Let \(H\) be the hyperplane in \(\RNrSpc{n}\) consisting of all \(\Vect{x}=(x_1,\dots ,x_n)\) with
\[a_1x_1+ \cdots + a_nx_n = c,\qquad \Vect{a} = (a_1,\dots ,a_n)\neq (0,\dots ,0)\]Given an arbitrary point \(Q\) in \(\RNrSpc{n}\), there is a unique point \(R\) on \(H\) which is closest to \(Q\). It has the position vector
\[\Vect{r} = \Vect{q}\ -\ \frac{ \DotPr{ \Vect{a} }{ \Vect{q} }\ -\ c }{ \DotPr{\Vect{a}}{\Vect{a}} } \, \cdot\, \Vect{a}\]The nice thing about this proof is, while we illustrate the underlying idea in \(\RNrSpc{2}\), the argument itself, together with all computations, is valid in all positive dimensions. Choose an arbitrary point \(P\) on \(H\). This means that the position vector \(\Vect{p}\) of \(P\) satisfies \(\DotPr{\Vect{a}}{\Vect{p}} = c\).

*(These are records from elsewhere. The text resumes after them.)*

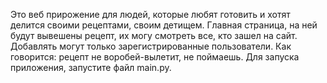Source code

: Это веб прирожение для людей, которые любят готовить и хотят делится своими рецептами, своим детищем. Главная страница, на ней будут вывешены рецепт, их могу смотреть все, кто зашел на сайт. Добавлять могут только зарегистрированные пользователи. Как говорится: рецепт не воробей-вылетит, не поймаешь. Для запуска приложения, запустите файл main.py.


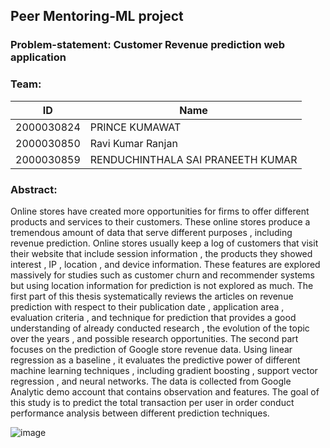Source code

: ## Peer Mentoring-ML project
### Problem-statement:    Customer Revenue prediction  web application
### Team: 
| ID |	Name |
| ---------- | --------------- |
| 2000030824 |	PRINCE KUMAWAT |
| 2000030850 |	Ravi Kumar Ranjan |
| 2000030859 |	RENDUCHINTHALA SAI PRANEETH KUMAR |

### Abstract:
Online stores have created more opportunities for firms to offer different products and services to their customers. These online stores produce a tremendous amount of data that serve different purposes , including revenue prediction. Online stores usually keep a log of customers that visit their website that include session information , the products they showed interest , IP , location , and device information. These features are explored massively for studies such as customer churn and recommender systems but using location information for prediction is not explored as much. The first part of this thesis systematically reviews the articles on revenue prediction with respect to their publication date , application area , evaluation criteria , and technique for prediction that provides a good understanding of already conducted research , the evolution of the topic over the years , and possible research opportunities. The second part focuses on the prediction of Google store revenue data. Using linear regression as a baseline , it evaluates the predictive power of different machine learning techniques , including gradient boosting , support vector regression , and neural networks. The data is collected from Google Analytic demo account that contains  observation and  features. The goal of this study is to predict the total transaction per user in order conduct performance analysis between different prediction techniques.

![image](https://user-images.githubusercontent.com/87467212/189469040-3cefb39a-3ca0-460a-8007-bd8a831b06c3.png)

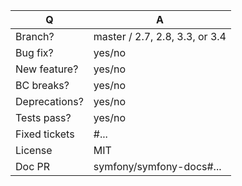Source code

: | Q             | A
| ------------- | ---
| Branch?       | master / 2.7, 2.8, 3.3, or 3.4 <!-- see comment below -->
| Bug fix?      | yes/no
| New feature?  | yes/no <!-- don't forget to update src/**/CHANGELOG.md files -->
| BC breaks?    | yes/no
| Deprecations? | yes/no <!-- don't forget to update UPGRADE-*.md files -->
| Tests pass?   | yes/no
| Fixed tickets | #... <!-- #-prefixed issue number(s), if any -->
| License       | MIT
| Doc PR        | symfony/symfony-docs#... <!--highly recommended for new features-->

<!--
- Bug fixes must be submitted against the lowest branch where they apply
  (lowest branches are regularly merged to upper ones so they get the fixes too).
- Features and deprecations must be submitted against the master branch.
- Please fill in this template according to the PR you're about to submit.
- Replace this comment by a description of what your PR is solving.
-->
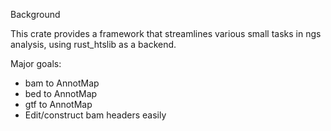 Background

This crate provides a framework that streamlines various small tasks in ngs analysis,
using rust_htslib as a backend.

Major goals:

* bam to AnnotMap
* bed to AnnotMap
* gtf to AnnotMap
* Edit/construct bam headers easily
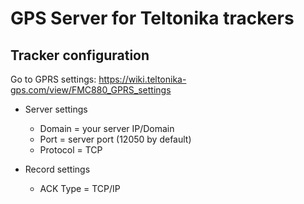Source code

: # GPS Server for Teltonika trackers

## Tracker configuration

Go to GPRS settings: https://wiki.teltonika-gps.com/view/FMC880_GPRS_settings

- Server settings
  - Domain = your server IP/Domain 
  - Port = server port (12050 by default)
  - Protocol = TCP

- Record settings
  - ACK Type = TCP/IP
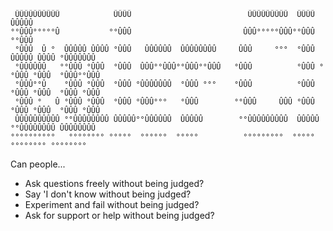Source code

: 	 ÛÛÛÛÛÛÛÛÛÛ            ÛÛÛÛ                          ÛÛÛÛÛÛÛÛÛ  ÛÛÛÛ             ÛÛÛÛÛ    
	°°ÛÛÛ°°°°°Û           °°ÛÛÛ                         ÛÛÛ°°°°°ÛÛÛ°°ÛÛÛ            °°ÛÛÛ     
	 °ÛÛÛ  Û °  ÛÛÛÛÛ ÛÛÛÛ °ÛÛÛ   ÛÛÛÛÛÛ  ÛÛÛÛÛÛÛÛ     ÛÛÛ     °°°  °ÛÛÛ  ÛÛÛÛÛ ÛÛÛÛ °ÛÛÛÛÛÛÛ 
	 °ÛÛÛÛÛÛ   °°ÛÛÛ °ÛÛÛ  °ÛÛÛ  ÛÛÛ°°ÛÛÛ°°ÛÛÛ°°ÛÛÛ   °ÛÛÛ          °ÛÛÛ °°ÛÛÛ °ÛÛÛ  °ÛÛÛ°°ÛÛÛ
	 °ÛÛÛ°°Û    °ÛÛÛ °ÛÛÛ  °ÛÛÛ °ÛÛÛÛÛÛÛ  °ÛÛÛ °°°    °ÛÛÛ          °ÛÛÛ  °ÛÛÛ °ÛÛÛ  °ÛÛÛ °ÛÛÛ
	 °ÛÛÛ °   Û °ÛÛÛ °ÛÛÛ  °ÛÛÛ °ÛÛÛ°°°   °ÛÛÛ        °°ÛÛÛ     ÛÛÛ °ÛÛÛ  °ÛÛÛ °ÛÛÛ  °ÛÛÛ °ÛÛÛ
	 ÛÛÛÛÛÛÛÛÛÛ °°ÛÛÛÛÛÛÛÛ ÛÛÛÛÛ°°ÛÛÛÛÛÛ  ÛÛÛÛÛ        °°ÛÛÛÛÛÛÛÛÛ  ÛÛÛÛÛ °°ÛÛÛÛÛÛÛÛ ÛÛÛÛÛÛÛÛ 
	°°°°°°°°°°   °°°°°°°° °°°°°  °°°°°°  °°°°°          °°°°°°°°°  °°°°°   °°°°°°°° °°°°°°°°  

Can people... 
* Ask questions freely without being judged?
* Say 'I don't know without being judged?
* Experiment and fail without being judged?
* Ask for support or help without being judged?
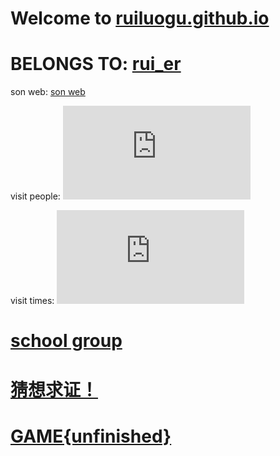 # Welcome to [ruiluogu.github.io](https://ruiluogu.github.io)

# BELONGS TO: [rui_er](https://www.luogu.org/space/show?uid=122461)

son web: [son web](https://ruiluogu.github.io/show/see)

visit people: ![](http://cc.amazingcounters.com/counter.php?i=3229525&c=9688888)

visit times: ![](http://cc.amazingcounters.com/counter.php?i=3229526&c=9688891)

# [school group](https://ruiluogu.github.io/group/home)

# [猜想求证！](https://ruiluogu.github.io/猜想/home)

# [GAME{unfinished}](https://ruiluogu.github.io/game/001)
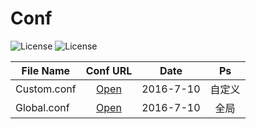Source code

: # Conf

![License](https://img.shields.io/badge/License-MIT-orange.svg)
![License](https://img.shields.io/wercker/ci/wercker/docs.svg)

File Name|Conf URL|Date|Ps
---------|:---------:|:---------:|:---------:
Custom.conf  | [Open](https://raw.githubusercontent.com/ifyour/Hosts-for-Surge/master/hosts.conf) |2016-7-10|自定义
Global.conf | [Open](https://coding.net/u/ifyour/p/hosts-for-Surge/git/raw/master/hosts.conf) |2016-7-10|全局
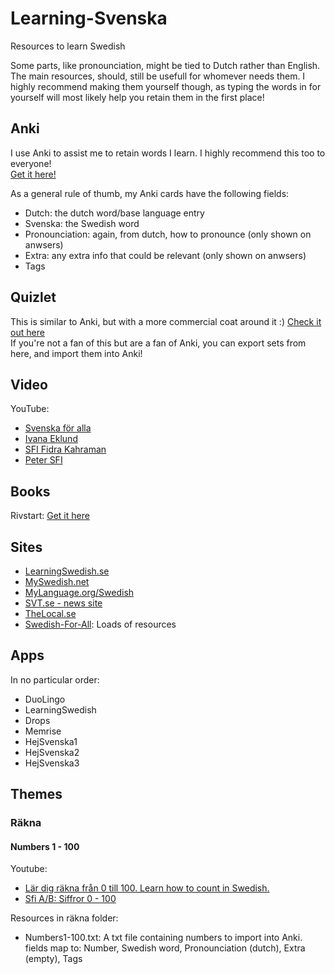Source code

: # Learning-Svenska

Resources to learn Swedish

Some parts, like pronounciation, might be tied to Dutch rather than English. The main resources, should, still be usefull for whomever needs them. I highly recommend making them yourself though, as typing the words in for yourself will most likely help you retain them in the first place!

## Anki

I use Anki to assist me to retain words I learn. I highly recommend this too to everyone!  
[Get it here!](https://apps.ankiweb.net/)

As a general rule of thumb, my Anki cards have the following fields:

- Dutch: the dutch word/base language entry
- Svenska: the Swedish word
- Pronounciation: again, from dutch, how to pronounce (only shown on anwsers)
- Extra: any extra info that could be relevant (only shown on anwsers)
- Tags

## Quizlet

This is similar to Anki, but with a more commercial coat around it :) [Check it out here](https://quizlet.com/)  
If you're not a fan of this but are a fan of Anki, you can export sets from here, and import them into Anki!

## Video

YouTube:

- [Svenska för alla](https://www.youtube.com/channel/UCDmNHpaB25AWvDO9DYZBdNQ)
- [Ivana Eklund](https://www.youtube.com/c/IvanaEklund/videos)
- [SFI Fidra Kahraman](https://www.youtube.com/channel/UCX-R0jHC0jEihsrQjJaMv-w/videos)
- [Peter SFI](https://www.youtube.com/channel/UCXm1UDWRRND6SoLxTbbp87A/videos)

## Books

Rivstart: [Get it here](https://www.nok.se/bocker-laromedel/laromedelsserier/rivstart/)

## Sites

- [LearningSwedish.se](https://learningswedish.se/)  
- [MySwedish.net](https://myswedish.net/)
- [MyLanguage.org/Swedish](http://mylanguages.org/learn_swedish.php)
- [SVT.se - news site](https://www.svt.se/)
- [TheLocal.se](https://www.thelocal.se/)
- [Swedish-For-All](https://swedish-for-all.se/): Loads of resources

## Apps

In no particular order:

- DuoLingo
- LearningSwedish
- Drops
- Memrise
- HejSvenska1
- HejSvenska2
- HejSvenska3

## Themes

### Räkna

#### Numbers 1 - 100

Youtube:

- [Lär dig räkna från 0 till 100. Learn how to count in Swedish.](https://www.youtube.com/watch?v=mlhjbelhswM)
- [Sfi A/B: Siffror 0 - 100](https://www.youtube.com/watch?v=uq4OSag2QFo)

Resources in räkna folder:

- Numbers1-100.txt: A txt file containing numbers to import into Anki. fields map to: Number, Swedish word, Pronounciation (dutch), Extra (empty), Tags

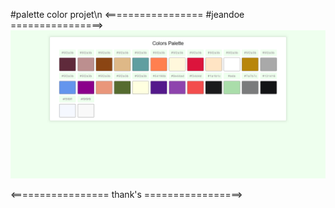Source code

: #palette color projet\n
<================= #jeandoe ================>
![decription image of palette color](https://github.com/mrvin100/palette-color/blob/ec2ab9093458a5687fb4052de4ac778379a3e059/screenshoots/large-light.png)

<================= thank's =================>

For an arbitrary point \(R\) on \(H\) form the arrow \(\Arrow{R}{Q}\). Inspection suggests that \(R\) is closest to \(Q\) exactly when the vector represented by \(\Arrow{R}{Q}\) is perpendicular to \(H\) or, equivalently, if it is parallel to \(\Vect{a}\). This means that \(\Arrow{R}{Q}\) represents the vector
\[\OrthoPrjctnOf{\Vect{a}}{\Vect{q}-\Vect{p}} = \frac{ \DotPr{ \Vect{a} }{ (\Vect{q}-\Vect{p}) }}{ \DotPr{\Vect{a}}{\Vect{a}} } \, \cdot\, \Vect{a} = \frac{ \DotPr{ \Vect{a} }{ \Vect{q} }\ -\ c }{ \DotPr{\Vect{a}}{\Vect{a}} } \, \cdot\, \Vect{a}\]As a consequence, \(\Vect{r}\DefEq \Vect{q}- \OrthoPrjctnOf{\Vect{a}}{\Vect{q}-\Vect{p}}\) is our candidate for the point on \(H\) closest to \(Q\). We need to verify that \(R\) is indeed closest.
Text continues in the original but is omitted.